Task prompt:
Apart from the pictures, every entry below must be given again exactly.

[Stored data]
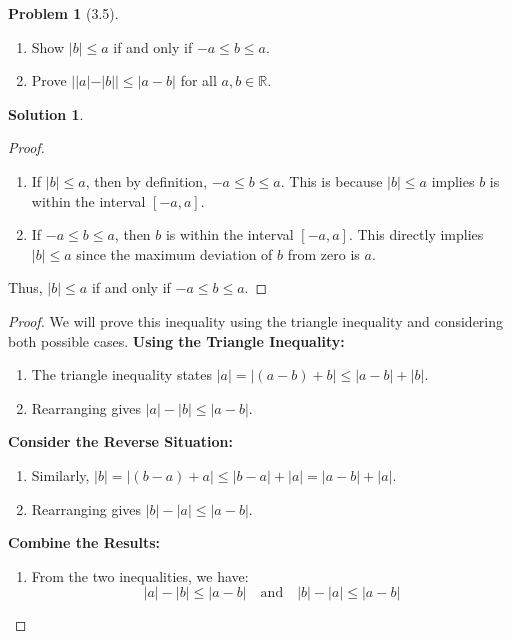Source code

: \documentclass[12pt]{article}
\theoremstyle{definition} %
\newtheorem{solution}{Solution}
\newtheorem{problem}{Problem}
\theoremstyle{plain} %
\begin{document}
\begin{problem}[3.5]
    \begin{enumerate}
        \item Show $|b|\leq a$ if and only if $-a\leq b\leq a$.
        \item Prove $||a|-|b||\leq|a-b|$ for all $a,b \in \mathbb{R}$.
    \end{enumerate}
\end{problem}

\begin{solution}
 \begin{proof}
        \begin{enumerate}
            \item If $|b| \leq a$, then by definition, $-a \leq b \leq a$. This is because $|b| \leq a$ implies $b$ is within the interval $[-a, a]$.
            \item If $-a \leq b \leq a$, then $b$ is within the interval $[-a, a]$. This directly implies $|b| \leq a$ since the maximum deviation of $b$ from zero is $a$.
        \end{enumerate}
        Thus, $|b| \leq a$ if and only if $-a \leq b \leq a$. 
    \end{proof}
    \begin{proof}
        We will prove this inequality using the triangle inequality and considering both possible cases.
  \textbf{Using the Triangle Inequality:}
            \begin{enumerate}
                \item The triangle inequality states $|a| = |(a - b) + b| \leq |a - b| + |b|$.
                \item Rearranging gives $|a| - |b| \leq |a - b|$.
            \end{enumerate}
            
          \textbf{Consider the Reverse Situation:}
            \begin{enumerate}
                \item Similarly, $|b| = |(b - a) + a| \leq |b - a| + |a| = |a - b| + |a|$.
                \item Rearranging gives $|b| - |a| \leq |a - b|$.
            \end{enumerate}
            
             \textbf{Combine the Results:}
            \begin{enumerate}
                \item From the two inequalities, we have:
                $$
                |a| - |b| \leq |a - b| \quad \text{and} \quad |b| - |a| \leq |a - b|
                $$
            \end{enumerate}
            

\end{proof}
\end{solution}
\end{document}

Exercise result:
Source code

: \documentclass[12pt]{article}
\theoremstyle{definition} %
\newtheorem{solution}{Solution}
\newtheorem{problem}{Problem}
\theoremstyle{plain} %
\begin{document}
\begin{problem}[3.5]
    \begin{enumerate}
        \item Show $|b|\leq a$ if and only if $-a\leq b\leq a$.
        \item Prove $||a|-|b||\leq|a-b|$ for all $a,b \in \mathbb{R}$.
    \end{enumerate}
\end{problem}

\begin{solution}
 \begin{proof}
        \begin{enumerate}
            \item If $|b| \leq a$, then by definition, $-a \leq b \leq a$. This is because $|b| \leq a$ implies $b$ is within the interval $[-a, a]$.
            \item If $-a \leq b \leq a$, then $b$ is within the interval $[-a, a]$. This directly implies $|b| \leq a$ since the maximum deviation of $b$ from zero is $a$.
        \end{enumerate}
        Thus, $|b| \leq a$ if and only if $-a \leq b \leq a$. 
    \end{proof}
    \begin{proof}
        We will prove this inequality using the triangle inequality and considering both possible cases.
  \textbf{Using the Triangle Inequality:}
            \begin{enumerate}
                \item The triangle inequality states $|a| = |(a - b) + b| \leq |a - b| + |b|$.
                \item Rearranging gives $|a| - |b| \leq |a - b|$.
            \end{enumerate}
            
          \textbf{Consider the Reverse Situation:}
            \begin{enumerate}
                \item Similarly, $|b| = |(b - a) + a| \leq |b - a| + |a| = |a - b| + |a|$.
                \item Rearranging gives $|b| - |a| \leq |a - b|$.
            \end{enumerate}
            
             \textbf{Combine the Results:}
            \begin{enumerate}
                \item From the two inequalities, we have:
                $$
                |a| - |b| \leq |a - b| \quad \text{and} \quad |b| - |a| \leq |a - b|
                $$
            \end{enumerate}
            

\end{proof}
\end{solution}
\end{document}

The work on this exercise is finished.